In the first chapter of his book, The Homely Virtues, he writes an excellent chapter on the nobility of the ordinary. For many people - Christian and non-believers - nobility and greatness are achieved through public notoriety and extraordinary personal achievements. People become great when they do great things. The ordinary life is not something to be celebrated. I've never agreed with that position and I have tried to find a writer who could express that position's anti-thesis clearly and with compassion. I think John Watson is that person.
I'm going to take a few posts to share with you some of what he wrote in The Homely Virtues. At a later date, I will share the homely virtues with you along with Watson's descriptions of each. For now, I just want to focus on this aspect of his thought: the nobility of the ordinary.

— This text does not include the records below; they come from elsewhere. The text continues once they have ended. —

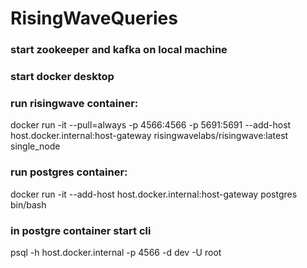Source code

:# RisingWaveQueries

### start zookeeper and kafka on local machine

### start docker desktop

### run risingwave container:
docker run -it --pull=always -p 4566:4566 -p 5691:5691 --add-host host.docker.internal:host-gateway risingwavelabs/risingwave:latest single_node

### run postgres container:
docker run -it --add-host host.docker.internal:host-gateway postgres bin/bash

### in postgre container start cli
psql -h host.docker.internal -p 4566 -d dev -U root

Here's a brief introduction:
It sometimes occurs to one that as there are so many philanthropic societies in our day and another would make no great difference, it might be useful, as well as kindly, to establish a society for the protection of ordinary people. Its subjects would be all persons above the age of twenty-one who had never written a book, nor a magazine article, nor a pamphlet, nor a letter to The Times; who had never stood for Parliament, nor addressed a political meeting, nor taken the chair at a charitable gathering, nor moved a vote of thanks to a speaker; who do not hold any view entirely their own on the doctrine of the Christian Church, or the origin of the Bible, or the relation of the sexes, or the division of property; who are not distinguished players at anything, nor brilliant conversationalists, nor wickedly sarcastic, nor unprinted poets—persons, in fact, who do their daily duty, and pay their debts, and act a neighbour's part, and speak about the weather, and go to Church; persons who are not original nor brilliant nor erratic, who are neither inventors nor reformers nor cranks, nor anything else except law-abiding, tax-paying, housekeeping, kind-hearted citizens - commonplace people.Sound like anybody you know?